Print the records below word for word, but leave out the pictures.

[Start of Attachment]

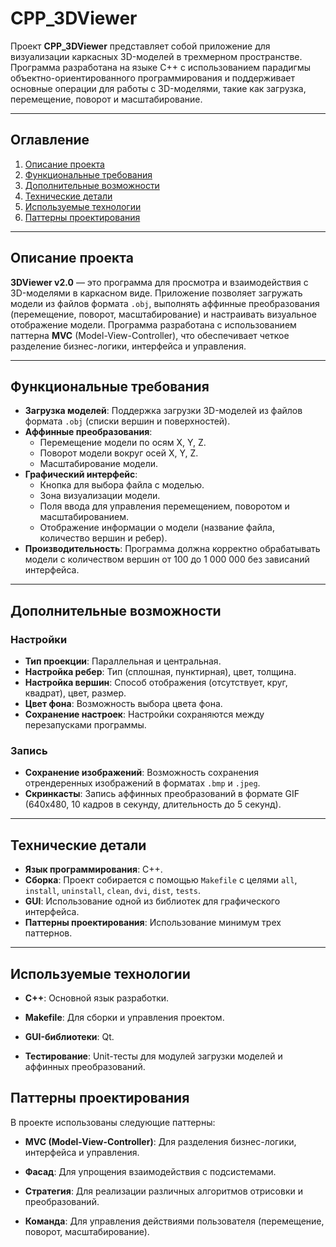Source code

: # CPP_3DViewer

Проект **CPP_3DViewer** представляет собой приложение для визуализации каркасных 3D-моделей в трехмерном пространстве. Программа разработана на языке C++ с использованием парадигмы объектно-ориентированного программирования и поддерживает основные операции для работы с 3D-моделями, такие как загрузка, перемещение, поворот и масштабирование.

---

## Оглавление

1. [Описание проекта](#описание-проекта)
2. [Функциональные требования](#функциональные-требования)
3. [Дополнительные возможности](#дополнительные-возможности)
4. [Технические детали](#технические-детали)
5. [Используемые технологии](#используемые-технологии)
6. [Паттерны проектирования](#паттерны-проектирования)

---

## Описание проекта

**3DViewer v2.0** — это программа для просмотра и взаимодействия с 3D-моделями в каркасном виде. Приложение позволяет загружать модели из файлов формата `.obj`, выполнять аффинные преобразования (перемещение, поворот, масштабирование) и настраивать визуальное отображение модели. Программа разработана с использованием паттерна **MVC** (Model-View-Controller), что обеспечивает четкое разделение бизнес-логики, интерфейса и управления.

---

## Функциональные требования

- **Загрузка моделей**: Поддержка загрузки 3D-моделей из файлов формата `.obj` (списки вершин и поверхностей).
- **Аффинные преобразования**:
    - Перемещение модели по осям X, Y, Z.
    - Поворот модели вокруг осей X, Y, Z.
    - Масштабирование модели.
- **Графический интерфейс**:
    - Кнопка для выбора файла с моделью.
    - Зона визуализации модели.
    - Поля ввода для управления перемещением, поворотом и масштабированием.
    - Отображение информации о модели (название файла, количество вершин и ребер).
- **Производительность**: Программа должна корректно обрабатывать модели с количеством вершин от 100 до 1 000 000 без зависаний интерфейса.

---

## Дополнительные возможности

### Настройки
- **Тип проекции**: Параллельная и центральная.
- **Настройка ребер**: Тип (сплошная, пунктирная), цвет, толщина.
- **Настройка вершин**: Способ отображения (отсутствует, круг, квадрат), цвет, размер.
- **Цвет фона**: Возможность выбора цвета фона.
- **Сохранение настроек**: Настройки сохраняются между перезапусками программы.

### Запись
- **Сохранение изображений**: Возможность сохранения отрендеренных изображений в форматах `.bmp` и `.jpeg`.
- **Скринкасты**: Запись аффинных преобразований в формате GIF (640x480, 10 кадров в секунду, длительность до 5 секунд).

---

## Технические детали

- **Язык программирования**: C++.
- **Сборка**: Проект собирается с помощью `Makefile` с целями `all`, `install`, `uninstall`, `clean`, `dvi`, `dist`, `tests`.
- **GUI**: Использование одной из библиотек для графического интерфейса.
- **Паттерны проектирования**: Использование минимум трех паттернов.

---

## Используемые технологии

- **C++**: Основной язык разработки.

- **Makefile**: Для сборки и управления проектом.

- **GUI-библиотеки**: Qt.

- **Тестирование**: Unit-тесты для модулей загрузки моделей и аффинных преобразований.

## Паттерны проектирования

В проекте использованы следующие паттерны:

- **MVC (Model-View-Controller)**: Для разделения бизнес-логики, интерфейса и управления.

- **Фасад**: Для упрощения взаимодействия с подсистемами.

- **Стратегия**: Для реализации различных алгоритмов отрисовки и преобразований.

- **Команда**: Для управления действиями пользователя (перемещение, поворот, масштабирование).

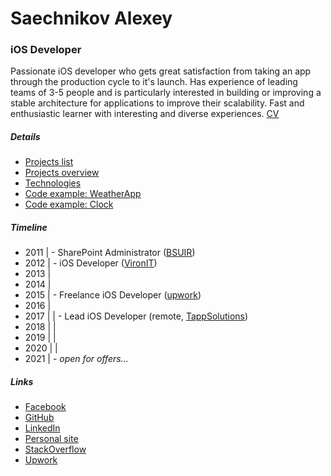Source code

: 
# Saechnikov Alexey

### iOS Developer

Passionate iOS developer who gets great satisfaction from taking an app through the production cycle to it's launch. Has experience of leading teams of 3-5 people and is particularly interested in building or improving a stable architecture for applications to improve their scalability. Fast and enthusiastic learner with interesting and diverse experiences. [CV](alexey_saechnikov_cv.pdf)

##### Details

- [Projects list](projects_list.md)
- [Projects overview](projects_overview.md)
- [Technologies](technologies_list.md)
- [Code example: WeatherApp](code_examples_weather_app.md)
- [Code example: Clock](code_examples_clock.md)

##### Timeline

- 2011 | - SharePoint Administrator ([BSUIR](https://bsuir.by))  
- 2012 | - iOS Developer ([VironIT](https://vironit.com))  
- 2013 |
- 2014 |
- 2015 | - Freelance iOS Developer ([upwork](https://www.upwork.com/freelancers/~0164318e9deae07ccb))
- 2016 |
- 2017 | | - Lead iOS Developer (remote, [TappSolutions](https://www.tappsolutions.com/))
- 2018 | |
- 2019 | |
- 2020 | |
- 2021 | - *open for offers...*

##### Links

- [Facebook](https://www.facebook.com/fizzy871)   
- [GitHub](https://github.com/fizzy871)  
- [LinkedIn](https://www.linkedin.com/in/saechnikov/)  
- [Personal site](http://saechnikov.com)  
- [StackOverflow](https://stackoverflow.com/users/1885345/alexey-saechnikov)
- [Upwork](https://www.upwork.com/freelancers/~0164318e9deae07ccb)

[End of Attachment]

Solution to the exercise.
Source code

: # CPP_3DViewer

Проект **CPP_3DViewer** представляет собой приложение для визуализации каркасных 3D-моделей в трехмерном пространстве. Программа разработана на языке C++ с использованием парадигмы объектно-ориентированного программирования и поддерживает основные операции для работы с 3D-моделями, такие как загрузка, перемещение, поворот и масштабирование.

---

## Оглавление

1. [Описание проекта](#описание-проекта)
2. [Функциональные требования](#функциональные-требования)
3. [Дополнительные возможности](#дополнительные-возможности)
4. [Технические детали](#технические-детали)
5. [Используемые технологии](#используемые-технологии)
6. [Паттерны проектирования](#паттерны-проектирования)

---

## Описание проекта

**3DViewer v2.0** — это программа для просмотра и взаимодействия с 3D-моделями в каркасном виде. Приложение позволяет загружать модели из файлов формата `.obj`, выполнять аффинные преобразования (перемещение, поворот, масштабирование) и настраивать визуальное отображение модели. Программа разработана с использованием паттерна **MVC** (Model-View-Controller), что обеспечивает четкое разделение бизнес-логики, интерфейса и управления.

---

## Функциональные требования

- **Загрузка моделей**: Поддержка загрузки 3D-моделей из файлов формата `.obj` (списки вершин и поверхностей).
- **Аффинные преобразования**:
    - Перемещение модели по осям X, Y, Z.
    - Поворот модели вокруг осей X, Y, Z.
    - Масштабирование модели.
- **Графический интерфейс**:
    - Кнопка для выбора файла с моделью.
    - Зона визуализации модели.
    - Поля ввода для управления перемещением, поворотом и масштабированием.
    - Отображение информации о модели (название файла, количество вершин и ребер).
- **Производительность**: Программа должна корректно обрабатывать модели с количеством вершин от 100 до 1 000 000 без зависаний интерфейса.

---

## Дополнительные возможности

### Настройки
- **Тип проекции**: Параллельная и центральная.
- **Настройка ребер**: Тип (сплошная, пунктирная), цвет, толщина.
- **Настройка вершин**: Способ отображения (отсутствует, круг, квадрат), цвет, размер.
- **Цвет фона**: Возможность выбора цвета фона.
- **Сохранение настроек**: Настройки сохраняются между перезапусками программы.

### Запись
- **Сохранение изображений**: Возможность сохранения отрендеренных изображений в форматах `.bmp` и `.jpeg`.
- **Скринкасты**: Запись аффинных преобразований в формате GIF (640x480, 10 кадров в секунду, длительность до 5 секунд).

---

## Технические детали

- **Язык программирования**: C++.
- **Сборка**: Проект собирается с помощью `Makefile` с целями `all`, `install`, `uninstall`, `clean`, `dvi`, `dist`, `tests`.
- **GUI**: Использование одной из библиотек для графического интерфейса.
- **Паттерны проектирования**: Использование минимум трех паттернов.

---

## Используемые технологии

- **C++**: Основной язык разработки.

- **Makefile**: Для сборки и управления проектом.

- **GUI-библиотеки**: Qt.

- **Тестирование**: Unit-тесты для модулей загрузки моделей и аффинных преобразований.

## Паттерны проектирования

В проекте использованы следующие паттерны:

- **MVC (Model-View-Controller)**: Для разделения бизнес-логики, интерфейса и управления.

- **Фасад**: Для упрощения взаимодействия с подсистемами.

- **Стратегия**: Для реализации различных алгоритмов отрисовки и преобразований.

- **Команда**: Для управления действиями пользователя (перемещение, поворот, масштабирование).

Source code

: 
# Saechnikov Alexey

### iOS Developer

Passionate iOS developer who gets great satisfaction from taking an app through the production cycle to it's launch. Has experience of leading teams of 3-5 people and is particularly interested in building or improving a stable architecture for applications to improve their scalability. Fast and enthusiastic learner with interesting and diverse experiences. [CV](alexey_saechnikov_cv.pdf)

##### Details

- [Projects list](projects_list.md)
- [Projects overview](projects_overview.md)
- [Technologies](technologies_list.md)
- [Code example: WeatherApp](code_examples_weather_app.md)
- [Code example: Clock](code_examples_clock.md)

##### Timeline

- 2011 | - SharePoint Administrator ([BSUIR](https://bsuir.by))  
- 2012 | - iOS Developer ([VironIT](https://vironit.com))  
- 2013 |
- 2014 |
- 2015 | - Freelance iOS Developer ([upwork](https://www.upwork.com/freelancers/~0164318e9deae07ccb))
- 2016 |
- 2017 | | - Lead iOS Developer (remote, [TappSolutions](https://www.tappsolutions.com/))
- 2018 | |
- 2019 | |
- 2020 | |
- 2021 | - *open for offers...*

##### Links

- [Facebook](https://www.facebook.com/fizzy871)   
- [GitHub](https://github.com/fizzy871)  
- [LinkedIn](https://www.linkedin.com/in/saechnikov/)  
- [Personal site](http://saechnikov.com)  
- [StackOverflow](https://stackoverflow.com/users/1885345/alexey-saechnikov)
- [Upwork](https://www.upwork.com/freelancers/~0164318e9deae07ccb)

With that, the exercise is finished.